Adland and the creative landscape has transformed over the past few decades thanks to technology. With rapid developments thanks to AI, creatives need to embrace change, writes Guy Moore, founding partner at Creative Coalition.
Hands up, who remembers Cow Gum?
I can bet there’s not many people reading this who will be nodding their heads as if to say, ‘I remember that’.
That’s because it’s a generation thing.
My journey into advertising started in 1981. I was 21 years old and had just been hired by J Walter Thompson as a junior art director.
I hadn’t a clue what an art director was, but I was willing to learn.
From that moment I made a nuisance of myself.
I’d pop into people’s offices and ask to see what they were working on. Invite myself onto other creative teams shoots to see what it was all about and spent blissful amounts of time with my nose in every advertising, design, illustration and photography annual that I could lay my hands on.
Two years later I was poached by Tim Delaney at Leagas Delaney, then one of the hottest advertising agencies in the world and my understanding of craft went to a new level.
I suddenly realised that I hadn’t a clue how best to put an ad together, but I was willing to learn.
I became a whizz on the photocopier.
I’d watched Steve Dunn, a legendary art director literally creating incredible layouts on the photocopier.
Enlarging a headline by 3%, reducing a caption by 8%, a photo by 20% and then tearing them out and sticking them back down on an already heavily collaged piece of paper. Body copy, pictures, logos etc etc all held together by invisible tape, with the odd Tipp Ex blob eliminating unnecessary photocopy scuff marks. They were works of art.
I adopted this technique and along the way, happy accidents used to happen.
Headlines printed mottled and uneven when photocopy ink was low, making me realise that the headline needed to be woodblock printed to give an uneven finish to the final ad, and black marks became interesting graphic borders.
Final ads were cut up and prepared by hand. Artworkers in the studio would have mugs full of old scalpel blades as they chopped up headlines, kerning individual words, splicing copy and pictures and sticking them all in place with Cow Gum. A meticulous job done by incredibly talented people with a good eye.
A few years later, in 1987 came along QuarkXPress.

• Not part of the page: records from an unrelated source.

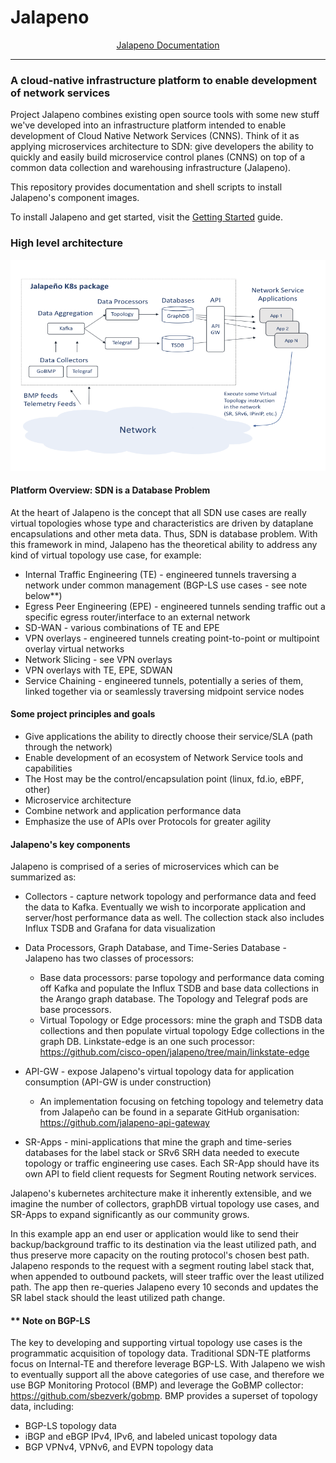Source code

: # Jalapeno

<div align="center">

<a href="https://cisco-open.github.io/jalapeno">Jalapeno Documentation</a>

</div>

---

### A cloud-native infrastructure platform to enable development of network services

Project Jalapeno combines existing open source tools with some new stuff we've developed into an infrastructure platform intended to enable development of Cloud Native Network Services (CNNS).  Think of it as applying microservices architecture to SDN: give developers the ability to quickly and easily build microservice control planes (CNNS) on top of a common data collection and warehousing infrastructure (Jalapeno).

This repository provides documentation and shell scripts to install Jalapeno's component images.

To install Jalapeno and get started, visit the [Getting Started](https://cisco-open.github.io/jalapeno/install/gettingstarted/) guide.

### High level architecture

![jalapeno_architecture](docs/img/jalapeno_architecture.png "jalapeno architecture")

#### Platform Overview: SDN is a Database Problem

At the heart of Jalapeno is the concept that all SDN use cases are really virtual topologies whose type and characteristics are driven by dataplane encapsulations and other meta data. Thus, SDN is database problem. With this framework in mind, Jalapeno has the theoretical ability to address any kind of virtual topology use case, for example:

* Internal Traffic Engineering (TE) - engineered tunnels traversing a network under common management (BGP-LS use cases - see note below**)
* Egress Peer Engineering (EPE) - engineered tunnels sending traffic out a specific egress router/interface to an external network
* SD-WAN - various combinations of TE and EPE
* VPN overlays - engineered tunnels creating point-to-point or multipoint overlay virtual networks
* Network Slicing - see VPN overlays
* VPN overlays with TE, EPE, SDWAN
* Service Chaining - engineered tunnels, potentially a series of them, linked together via or seamlessly traversing midpoint service nodes

#### Some project principles and goals

* Give applications the ability to directly choose their service/SLA (path through the network)
* Enable development of an ecosystem of Network Service tools and capabilities
* The Host may be the control/encapsulation point (linux, fd.io, eBPF, other)
* Microservice architecture
* Combine network and application performance data
* Emphasize the use of APIs over Protocols for greater agility

#### Jalapeno's key components

Jalapeno is comprised of a series of microservices which can be summarized as:

* Collectors - capture network topology and performance data and feed the data to Kafka.  Eventually we wish to incorporate application and server/host performance data as well.  The collection stack also includes Influx TSDB and Grafana for data visualization

* Data Processors, Graph Database, and Time-Series Database - Jalapeno has two classes of processors:
    * Base data processors: parse topology and performance data coming off Kafka and populate the Influx TSDB and base data collections in the Arango graph database.  The Topology and Telegraf pods are base processors.
    * Virtual Topology or Edge processors: mine the graph and TSDB data collections and then populate virtual topology Edge collections in the graph DB.  Linkstate-edge is an one such processor: <https://github.com/cisco-open/jalapeno/tree/main/linkstate-edge>

* API-GW - expose Jalapeno's virtual topology data for application consumption (API-GW is under construction)
    * An implementation focusing on fetching topology and telemetry data from Jalapeño can be found in a separate GitHub organisation: <https://github.com/jalapeno-api-gateway>

* SR-Apps - mini-applications that mine the graph and time-series databases for the label stack or SRv6 SRH data needed to execute topology or traffic engineering use cases.  Each SR-App should have its own API to field client requests for Segment Routing network services.  

Jalapeno's kubernetes architecture make it inherently extensible, and we imagine the number of collectors, graphDB virtual topology use cases, and SR-Apps to expand significantly as our community grows.

In this example app an end user or application would like to send their backup/background traffic to its destination via the least utilized path, and thus preserve more capacity on the routing protocol's chosen best path. Jalapeno responds to the request with a segment routing label stack that, when appended to outbound packets, will steer traffic over the least utilized path. The app then re-queries Jalapeno every 10 seconds and updates the SR label stack should the least utilized path change.

#### ** Note on BGP-LS

The key to developing and supporting virtual topology use cases is the programmatic acquisition of topology data.  Traditional SDN-TE platforms focus on Internal-TE and therefore leverage BGP-LS. With Jalapeno we wish to eventually support all the above categories of use case, and therefore we use BGP Monitoring Protocol (BMP) and leverage the GoBMP collector:  <https://github.com/sbezverk/gobmp>. BMP provides a superset of topology data, including:

* BGP-LS topology data
* iBGP and eBGP IPv4, IPv6, and labeled unicast topology data
* BGP VPNv4, VPNv6, and EVPN topology data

It was basically a piece of software that eliminated the need for gum and dangerous blades and you could do it all on screen, enlarging or reducing bits and bobs with a touch of a button.
I remember vividly how this caused carnage amongst a certain generation who refused to embrace this bit of kit, believing the old ways were the best. Needless to say, after a lot of hullabaloo and people leaving (not all of their own accord), it was the new way of working.
This new found technology and software intrigued me, I hadn’t a clue how it all worked, but I was willing to learn.
After hours of practice, I got the hang of QuarkXPress and really enjoyed the creativity it offered, only for the next thing to come along and then the next thing.
All exciting or terrifying depending on which side of the telescope you were looking.
I loved it. Anything which could enhance my craft was welcome with open arms.
So, when you fast forward to 2022 and you get an invite to join something called Discord and be on their server so that you can create stuff with something called AI, I jumped in with both feet and I’ve never looked back.
I hadn’t a clue what ‘prompts’ were or what ‘SREF’ meant, but I was willing to learn.
Now it’s become another creative tool to sit alongside all the other creative tools I have to help me be the best creative I possibly can.
We’re currently making animated films for clients in a fraction of the time (and cost) of what used to be possible.
Creating logos, typefaces, presentation stimulus, mood boards etc etc is now so much easier.
It won’t replace my pencil or my layout pad. It’s not a substitute for my Nikon camera or my membership to the Tate Modern and their fabulous library. It’s just another thing to put on my artists palette when I’m creating, and I love it.
New AI stuff is coming at us all the time now. Every month, I struggle to keep up, but I try and embrace it. I’m willing to learn.
I know there’s a worry that AI will take over all our jobs, but I look at it another way.
AI won’t take over your job, but someone who knows AI will.